* _Data records_
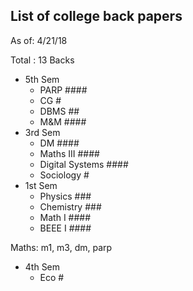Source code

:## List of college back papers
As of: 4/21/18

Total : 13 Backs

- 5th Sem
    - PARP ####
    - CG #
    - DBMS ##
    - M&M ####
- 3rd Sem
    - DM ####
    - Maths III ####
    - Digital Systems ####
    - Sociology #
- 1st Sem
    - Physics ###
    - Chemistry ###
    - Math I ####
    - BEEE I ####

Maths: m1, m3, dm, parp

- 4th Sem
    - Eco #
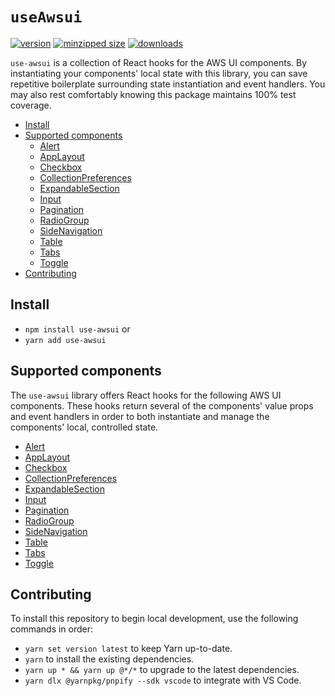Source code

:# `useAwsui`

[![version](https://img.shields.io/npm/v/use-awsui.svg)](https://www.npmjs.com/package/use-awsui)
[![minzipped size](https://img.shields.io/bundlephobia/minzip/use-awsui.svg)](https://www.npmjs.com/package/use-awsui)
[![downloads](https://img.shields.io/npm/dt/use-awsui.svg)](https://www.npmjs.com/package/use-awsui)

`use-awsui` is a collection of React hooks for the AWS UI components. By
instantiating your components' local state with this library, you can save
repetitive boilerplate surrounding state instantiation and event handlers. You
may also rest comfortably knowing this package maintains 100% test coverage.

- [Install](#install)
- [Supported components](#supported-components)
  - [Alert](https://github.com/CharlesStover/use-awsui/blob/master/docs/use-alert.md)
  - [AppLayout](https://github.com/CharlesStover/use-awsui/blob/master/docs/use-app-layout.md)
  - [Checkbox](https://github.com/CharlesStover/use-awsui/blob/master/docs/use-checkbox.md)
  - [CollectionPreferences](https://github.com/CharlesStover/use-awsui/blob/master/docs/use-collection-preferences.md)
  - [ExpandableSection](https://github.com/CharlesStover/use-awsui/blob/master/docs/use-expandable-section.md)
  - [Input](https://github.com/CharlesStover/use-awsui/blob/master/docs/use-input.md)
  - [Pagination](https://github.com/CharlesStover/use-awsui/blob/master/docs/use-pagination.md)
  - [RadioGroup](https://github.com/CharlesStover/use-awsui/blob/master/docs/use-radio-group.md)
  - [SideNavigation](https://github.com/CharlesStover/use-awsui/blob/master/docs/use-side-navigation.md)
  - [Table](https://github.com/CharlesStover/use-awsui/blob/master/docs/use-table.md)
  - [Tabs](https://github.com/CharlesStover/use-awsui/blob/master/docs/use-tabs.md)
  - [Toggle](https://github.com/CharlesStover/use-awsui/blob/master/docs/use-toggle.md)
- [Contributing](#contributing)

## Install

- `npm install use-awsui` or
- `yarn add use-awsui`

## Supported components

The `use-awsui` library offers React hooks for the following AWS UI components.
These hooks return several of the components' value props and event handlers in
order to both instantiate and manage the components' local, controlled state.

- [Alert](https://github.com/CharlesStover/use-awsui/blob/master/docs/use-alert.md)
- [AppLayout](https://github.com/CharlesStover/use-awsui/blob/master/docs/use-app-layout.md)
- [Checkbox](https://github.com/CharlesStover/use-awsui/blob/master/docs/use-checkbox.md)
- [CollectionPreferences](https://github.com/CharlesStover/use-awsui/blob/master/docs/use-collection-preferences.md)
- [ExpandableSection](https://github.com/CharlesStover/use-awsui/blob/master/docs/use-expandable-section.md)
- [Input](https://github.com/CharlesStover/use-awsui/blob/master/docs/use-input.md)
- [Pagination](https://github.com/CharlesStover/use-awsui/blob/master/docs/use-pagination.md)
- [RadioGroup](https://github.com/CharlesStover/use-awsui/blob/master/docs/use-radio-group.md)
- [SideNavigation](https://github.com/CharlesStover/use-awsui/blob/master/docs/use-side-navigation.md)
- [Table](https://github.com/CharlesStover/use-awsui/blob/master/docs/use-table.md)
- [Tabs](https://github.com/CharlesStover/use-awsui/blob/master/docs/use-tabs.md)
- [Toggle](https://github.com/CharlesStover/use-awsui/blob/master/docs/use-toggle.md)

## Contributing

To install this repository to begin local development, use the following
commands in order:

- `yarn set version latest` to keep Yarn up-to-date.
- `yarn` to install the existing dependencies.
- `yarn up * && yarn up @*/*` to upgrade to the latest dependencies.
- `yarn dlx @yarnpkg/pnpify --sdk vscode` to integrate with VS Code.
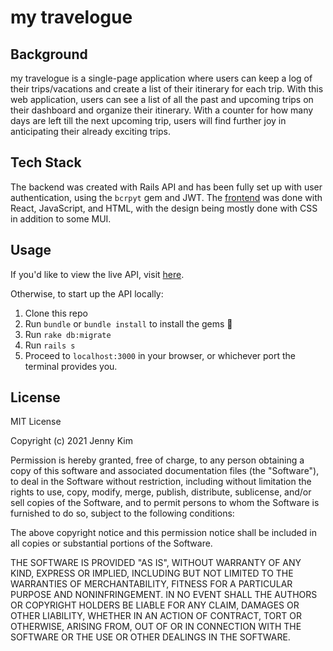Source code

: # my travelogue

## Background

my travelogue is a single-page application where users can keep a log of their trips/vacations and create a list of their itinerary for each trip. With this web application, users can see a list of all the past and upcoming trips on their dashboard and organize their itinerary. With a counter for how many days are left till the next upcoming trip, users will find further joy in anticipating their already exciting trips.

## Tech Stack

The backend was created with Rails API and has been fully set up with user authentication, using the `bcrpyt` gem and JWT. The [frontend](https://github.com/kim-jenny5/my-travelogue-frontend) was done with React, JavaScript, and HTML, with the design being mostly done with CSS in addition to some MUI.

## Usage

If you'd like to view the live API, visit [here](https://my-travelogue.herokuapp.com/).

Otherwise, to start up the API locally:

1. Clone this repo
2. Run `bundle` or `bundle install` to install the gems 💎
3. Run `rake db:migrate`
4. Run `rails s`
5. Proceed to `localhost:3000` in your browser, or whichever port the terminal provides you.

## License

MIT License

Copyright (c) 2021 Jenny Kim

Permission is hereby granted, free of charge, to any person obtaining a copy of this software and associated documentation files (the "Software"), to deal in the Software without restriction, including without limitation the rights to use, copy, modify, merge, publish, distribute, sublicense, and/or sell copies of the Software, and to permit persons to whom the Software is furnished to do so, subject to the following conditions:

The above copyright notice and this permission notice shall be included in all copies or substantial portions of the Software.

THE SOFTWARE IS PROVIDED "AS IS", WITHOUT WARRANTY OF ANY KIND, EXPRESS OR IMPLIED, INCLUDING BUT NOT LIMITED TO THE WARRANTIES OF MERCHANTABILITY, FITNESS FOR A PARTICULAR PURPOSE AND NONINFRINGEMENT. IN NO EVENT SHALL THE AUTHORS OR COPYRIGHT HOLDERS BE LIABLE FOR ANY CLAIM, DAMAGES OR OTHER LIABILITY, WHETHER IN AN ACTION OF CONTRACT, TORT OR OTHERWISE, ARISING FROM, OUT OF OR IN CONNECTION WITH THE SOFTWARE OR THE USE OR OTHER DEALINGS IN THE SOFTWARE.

==

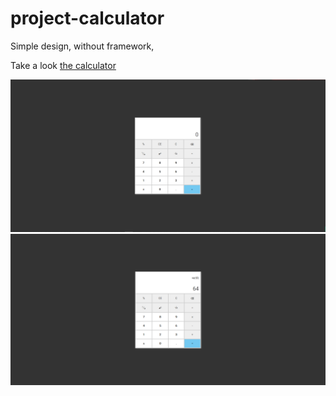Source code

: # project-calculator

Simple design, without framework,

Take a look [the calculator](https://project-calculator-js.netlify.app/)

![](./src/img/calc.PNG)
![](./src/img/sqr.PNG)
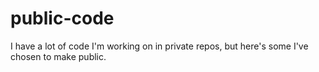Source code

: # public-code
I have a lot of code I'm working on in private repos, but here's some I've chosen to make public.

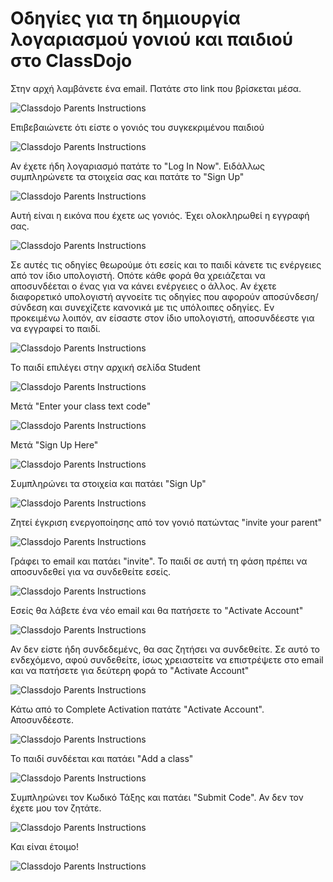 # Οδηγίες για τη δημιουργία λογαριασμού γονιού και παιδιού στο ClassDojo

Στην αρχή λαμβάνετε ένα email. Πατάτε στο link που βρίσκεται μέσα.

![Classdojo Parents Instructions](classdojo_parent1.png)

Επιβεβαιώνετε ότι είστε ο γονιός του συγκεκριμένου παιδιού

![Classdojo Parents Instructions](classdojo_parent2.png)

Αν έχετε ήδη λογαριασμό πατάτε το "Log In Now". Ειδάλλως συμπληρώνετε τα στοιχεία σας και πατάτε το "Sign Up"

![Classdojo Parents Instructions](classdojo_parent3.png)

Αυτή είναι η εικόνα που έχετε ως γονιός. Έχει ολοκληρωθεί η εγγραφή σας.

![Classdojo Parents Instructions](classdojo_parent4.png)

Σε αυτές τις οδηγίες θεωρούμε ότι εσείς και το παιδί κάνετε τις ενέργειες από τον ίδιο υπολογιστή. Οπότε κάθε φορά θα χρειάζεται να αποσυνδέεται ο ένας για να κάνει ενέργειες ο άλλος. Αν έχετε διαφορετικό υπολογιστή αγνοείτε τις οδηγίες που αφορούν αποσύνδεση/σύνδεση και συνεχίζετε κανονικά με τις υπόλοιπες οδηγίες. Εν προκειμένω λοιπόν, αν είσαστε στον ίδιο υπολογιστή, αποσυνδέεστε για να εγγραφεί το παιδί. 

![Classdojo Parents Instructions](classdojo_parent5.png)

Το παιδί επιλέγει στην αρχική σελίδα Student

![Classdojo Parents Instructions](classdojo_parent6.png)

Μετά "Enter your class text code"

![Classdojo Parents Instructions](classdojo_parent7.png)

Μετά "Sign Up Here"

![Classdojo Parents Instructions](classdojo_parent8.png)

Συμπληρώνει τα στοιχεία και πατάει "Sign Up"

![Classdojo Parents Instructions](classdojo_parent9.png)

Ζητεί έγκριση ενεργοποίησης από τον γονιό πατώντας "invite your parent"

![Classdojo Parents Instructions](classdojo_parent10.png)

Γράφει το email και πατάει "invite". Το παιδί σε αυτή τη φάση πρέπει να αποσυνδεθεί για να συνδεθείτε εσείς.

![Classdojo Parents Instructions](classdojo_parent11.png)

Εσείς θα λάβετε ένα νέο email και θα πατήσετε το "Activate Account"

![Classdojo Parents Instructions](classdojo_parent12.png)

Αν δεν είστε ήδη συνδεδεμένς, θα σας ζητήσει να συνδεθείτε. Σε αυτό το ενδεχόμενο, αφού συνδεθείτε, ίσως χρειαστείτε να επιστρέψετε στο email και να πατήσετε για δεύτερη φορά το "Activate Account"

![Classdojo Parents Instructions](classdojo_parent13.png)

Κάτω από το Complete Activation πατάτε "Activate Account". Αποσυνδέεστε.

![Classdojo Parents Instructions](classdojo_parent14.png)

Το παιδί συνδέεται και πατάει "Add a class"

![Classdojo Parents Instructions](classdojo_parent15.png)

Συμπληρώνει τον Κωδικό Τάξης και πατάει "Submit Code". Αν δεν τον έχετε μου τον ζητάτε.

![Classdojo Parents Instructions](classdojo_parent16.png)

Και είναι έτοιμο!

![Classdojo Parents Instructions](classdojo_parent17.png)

...

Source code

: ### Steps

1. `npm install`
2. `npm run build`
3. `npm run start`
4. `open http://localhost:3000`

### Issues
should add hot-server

* _TASK DETAILS_
Pull out every line holding "φορά" from the records above, and copy it.

* _ANSWER BELOW_
Σε αυτές τις οδηγίες θεωρούμε ότι εσείς και το παιδί κάνετε τις ενέργειες από τον ίδιο υπολογιστή. Οπότε κάθε φορά θα χρειάζεται να αποσυνδέεται ο ένας για να κάνει ενέργειες ο άλλος. Αν έχετε διαφορετικό υπολογιστή αγνοείτε τις οδηγίες που αφορούν αποσύνδεση/σύνδεση και συνεχίζετε κανονικά με τις υπόλοιπες οδηγίες. Εν προκειμένω λοιπόν, αν είσαστε στον ίδιο υπολογιστή, αποσυνδέεστε για να εγγραφεί το παιδί. 
Αν δεν είστε ήδη συνδεδεμένς, θα σας ζητήσει να συνδεθείτε. Σε αυτό το ενδεχόμενο, αφού συνδεθείτε, ίσως χρειαστείτε να επιστρέψετε στο email και να πατήσετε για δεύτερη φορά το "Activate Account"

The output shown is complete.